Singer Carly Simon has sued Starbucks Corporation for between $5 million and $10 million.
She alleges that the coffee giant didn’t do enough to promote the album she released last year on its record label, Hear Music.

Carly Simon
To help make her case, she has hired attorney David Boies, the man who took on Microsoft for the Justice Department and later made the case for Al Gore in the battle over recounting Florida ballots in the 2000 presidential election.
Starbucks has denied the singer’s allegations, saying it did for her what it did for its other artists. Those entertainers have included Paul McCartney and Simon’s former husband, James Taylor.
Simon signed with Hear Music, a joint venture between Starbucks and Concord Music Group, in October 2007.
Hear Music agreed to release and market “This Kind of Love,” a Brazilian-inflected album of 13 songs.
Simon wrote most of the songs on the album, though Sally and Ben Taylor, her children from her marriage to Taylor, each contributed a song, as well.
Simon told The New York Times that Hear Music originally talked of an advance of $750,000 to $1 million for the album. That figure dropped to $575,000 by the time she signed the contract, Simon said.
At first, the venture seemed to go well, in part because Simon liked Howard D. Schultz, the man who built Starbucks into a worldwide venture.
Schultz was chairman of Starbucks when Hear Music recruited Simon. In January 2008, when the company was facing increased competition, he returned to his earlier position as CEO.
“Starbucks was so attractive to me because of what it offered, and Howard Schultz seemed to be such an attractive person,” Simon told the Times.

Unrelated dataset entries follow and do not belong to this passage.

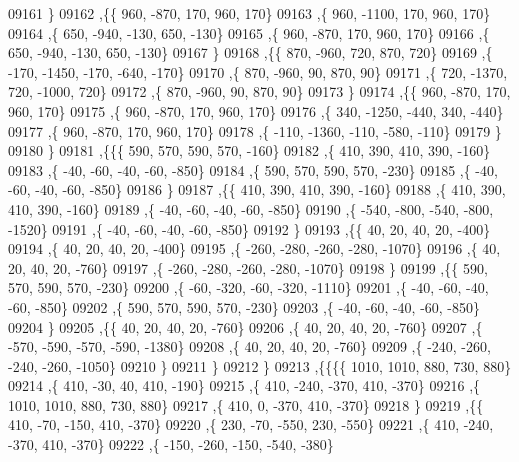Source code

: \begin{DoxyCode}
09161     \}
09162    ,\{\{   960,  -870,   170,   960,   170\}
09163     ,\{   960, -1100,   170,   960,   170\}
09164     ,\{   650,  -940,  -130,   650,  -130\}
09165     ,\{   960,  -870,   170,   960,   170\}
09166     ,\{   650,  -940,  -130,   650,  -130\}
09167     \}
09168    ,\{\{   870,  -960,   720,   870,   720\}
09169     ,\{  -170, -1450,  -170,  -640,  -170\}
09170     ,\{   870,  -960,    90,   870,    90\}
09171     ,\{   720, -1370,   720, -1000,   720\}
09172     ,\{   870,  -960,    90,   870,    90\}
09173     \}
09174    ,\{\{   960,  -870,   170,   960,   170\}
09175     ,\{   960,  -870,   170,   960,   170\}
09176     ,\{   340, -1250,  -440,   340,  -440\}
09177     ,\{   960,  -870,   170,   960,   170\}
09178     ,\{  -110, -1360,  -110,  -580,  -110\}
09179     \}
09180    \}
09181   ,\{\{\{   590,   570,   590,   570,  -160\}
09182     ,\{   410,   390,   410,   390,  -160\}
09183     ,\{   -40,   -60,   -40,   -60,  -850\}
09184     ,\{   590,   570,   590,   570,  -230\}
09185     ,\{   -40,   -60,   -40,   -60,  -850\}
09186     \}
09187    ,\{\{   410,   390,   410,   390,  -160\}
09188     ,\{   410,   390,   410,   390,  -160\}
09189     ,\{   -40,   -60,   -40,   -60,  -850\}
09190     ,\{  -540,  -800,  -540,  -800, -1520\}
09191     ,\{   -40,   -60,   -40,   -60,  -850\}
09192     \}
09193    ,\{\{    40,    20,    40,    20,  -400\}
09194     ,\{    40,    20,    40,    20,  -400\}
09195     ,\{  -260,  -280,  -260,  -280, -1070\}
09196     ,\{    40,    20,    40,    20,  -760\}
09197     ,\{  -260,  -280,  -260,  -280, -1070\}
09198     \}
09199    ,\{\{   590,   570,   590,   570,  -230\}
09200     ,\{   -60,  -320,   -60,  -320, -1110\}
09201     ,\{   -40,   -60,   -40,   -60,  -850\}
09202     ,\{   590,   570,   590,   570,  -230\}
09203     ,\{   -40,   -60,   -40,   -60,  -850\}
09204     \}
09205    ,\{\{    40,    20,    40,    20,  -760\}
09206     ,\{    40,    20,    40,    20,  -760\}
09207     ,\{  -570,  -590,  -570,  -590, -1380\}
09208     ,\{    40,    20,    40,    20,  -760\}
09209     ,\{  -240,  -260,  -240,  -260, -1050\}
09210     \}
09211    \}
09212   \}
09213  ,\{\{\{\{  1010,  1010,   880,   730,   880\}
09214     ,\{   410,   -30,    40,   410,  -190\}
09215     ,\{   410,  -240,  -370,   410,  -370\}
09216     ,\{  1010,  1010,   880,   730,   880\}
09217     ,\{   410,     0,  -370,   410,  -370\}
09218     \}
09219    ,\{\{   410,   -70,  -150,   410,  -370\}
09220     ,\{   230,   -70,  -550,   230,  -550\}
09221     ,\{   410,  -240,  -370,   410,  -370\}
09222     ,\{  -150,  -260,  -150,  -540,  -380\}

\end{DoxyCode}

Then, on April 24, 2008, five days before the release of Simon’s album, Starbucks pulled back from the music business, turning the management of Hear Music and Simon’s album over to Concord Music Group.
Simon was not pleased.
“I was angry at first,” she told the Los Angeles Times in June 2008. “I went through all the stages: anger, denial, acceptance.”
Acceptance did not endure.
The album peaked at 23,000 copies sold in its first week. As of now, it has sold 124,000 copies.
Starbucks contends that sales fell off because of “tepid response from consumers” not only at Starbucks but also at other retailers that sold the album.
Simon alleges that Starbucks sales were weakened by a lack of promotion and the fact that the album was not distributed to all Starbucks stores.
By the summer of 2008, Simon was writing Schultz notes of complaint. And by January of this year, she had gotten in touch with Boies.
Simon, 64, told The New York Times that the loss of expected income from the album sales has forced her to push back her planned retirement.
Managed now by Alan Mintz, who was at Hear Music when she signed with that company, Simon is to release an album this month on her son’s label, Iris Records.